* [What the task requires] When you reach the line containing "True positive - Browser" in the entries below, start writing out each line exactly, and stop after the line containing "(latest stable version)".

* [Data in this exercise]
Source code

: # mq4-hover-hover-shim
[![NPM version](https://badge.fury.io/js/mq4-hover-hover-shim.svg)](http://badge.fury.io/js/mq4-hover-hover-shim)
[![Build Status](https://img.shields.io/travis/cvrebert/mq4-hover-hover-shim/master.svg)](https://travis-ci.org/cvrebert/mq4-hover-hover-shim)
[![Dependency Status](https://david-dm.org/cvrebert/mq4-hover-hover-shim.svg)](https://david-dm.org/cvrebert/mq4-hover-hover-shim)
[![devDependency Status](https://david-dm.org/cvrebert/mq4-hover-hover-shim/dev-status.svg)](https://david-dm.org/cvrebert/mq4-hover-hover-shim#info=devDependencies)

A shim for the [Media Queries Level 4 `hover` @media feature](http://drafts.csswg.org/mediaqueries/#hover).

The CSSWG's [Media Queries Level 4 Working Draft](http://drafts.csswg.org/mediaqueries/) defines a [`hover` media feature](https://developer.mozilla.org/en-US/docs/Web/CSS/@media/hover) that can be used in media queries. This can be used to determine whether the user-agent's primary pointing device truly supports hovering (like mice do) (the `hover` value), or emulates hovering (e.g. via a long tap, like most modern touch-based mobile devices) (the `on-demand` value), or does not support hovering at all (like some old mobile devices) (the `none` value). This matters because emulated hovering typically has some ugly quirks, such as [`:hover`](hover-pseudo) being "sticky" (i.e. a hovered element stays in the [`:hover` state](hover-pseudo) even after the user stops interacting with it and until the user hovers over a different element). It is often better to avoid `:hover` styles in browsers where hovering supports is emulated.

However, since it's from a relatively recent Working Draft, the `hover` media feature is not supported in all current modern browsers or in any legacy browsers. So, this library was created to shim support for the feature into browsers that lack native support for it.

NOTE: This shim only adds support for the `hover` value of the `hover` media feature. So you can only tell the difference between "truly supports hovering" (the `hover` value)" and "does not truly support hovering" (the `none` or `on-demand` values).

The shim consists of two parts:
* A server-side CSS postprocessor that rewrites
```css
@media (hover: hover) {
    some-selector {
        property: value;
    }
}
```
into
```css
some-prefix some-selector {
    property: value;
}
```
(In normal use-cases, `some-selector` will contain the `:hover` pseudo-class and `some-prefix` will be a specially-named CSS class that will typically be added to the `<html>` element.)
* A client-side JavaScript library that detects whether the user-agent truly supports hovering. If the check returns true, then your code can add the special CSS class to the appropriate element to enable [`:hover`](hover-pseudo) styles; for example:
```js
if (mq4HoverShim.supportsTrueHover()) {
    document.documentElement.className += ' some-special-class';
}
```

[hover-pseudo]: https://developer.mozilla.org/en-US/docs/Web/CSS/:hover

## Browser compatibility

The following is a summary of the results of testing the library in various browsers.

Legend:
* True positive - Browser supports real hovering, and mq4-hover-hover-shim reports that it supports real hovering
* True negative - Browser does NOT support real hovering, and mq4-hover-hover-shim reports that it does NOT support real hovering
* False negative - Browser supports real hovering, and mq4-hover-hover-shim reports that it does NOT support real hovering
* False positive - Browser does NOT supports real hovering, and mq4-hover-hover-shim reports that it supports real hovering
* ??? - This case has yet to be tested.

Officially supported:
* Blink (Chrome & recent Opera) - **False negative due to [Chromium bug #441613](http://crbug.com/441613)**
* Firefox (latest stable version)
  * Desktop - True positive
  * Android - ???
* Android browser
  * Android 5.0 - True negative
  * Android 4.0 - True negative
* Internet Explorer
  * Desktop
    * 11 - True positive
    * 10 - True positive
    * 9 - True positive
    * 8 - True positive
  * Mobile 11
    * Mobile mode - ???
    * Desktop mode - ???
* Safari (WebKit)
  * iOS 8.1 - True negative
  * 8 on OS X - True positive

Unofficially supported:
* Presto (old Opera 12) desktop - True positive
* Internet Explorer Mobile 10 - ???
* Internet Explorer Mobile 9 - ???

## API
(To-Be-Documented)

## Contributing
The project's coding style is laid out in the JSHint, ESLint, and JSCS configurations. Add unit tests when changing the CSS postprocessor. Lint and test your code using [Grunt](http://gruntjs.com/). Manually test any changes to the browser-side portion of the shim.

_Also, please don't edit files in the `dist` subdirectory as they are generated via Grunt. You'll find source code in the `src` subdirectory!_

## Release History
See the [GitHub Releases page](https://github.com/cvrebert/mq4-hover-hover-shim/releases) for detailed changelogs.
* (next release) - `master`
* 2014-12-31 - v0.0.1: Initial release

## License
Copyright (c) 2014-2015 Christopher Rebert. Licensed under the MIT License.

* [Task output]
* True positive - Browser supports real hovering, and mq4-hover-hover-shim reports that it supports real hovering
* True negative - Browser does NOT support real hovering, and mq4-hover-hover-shim reports that it does NOT support real hovering
* False negative - Browser supports real hovering, and mq4-hover-hover-shim reports that it does NOT support real hovering
* False positive - Browser does NOT supports real hovering, and mq4-hover-hover-shim reports that it supports real hovering
* ??? - This case has yet to be tested.

Officially supported:
* Blink (Chrome & recent Opera) - **False negative due to [Chromium bug #441613](http://crbug.com/441613)**
* Firefox (latest stable version)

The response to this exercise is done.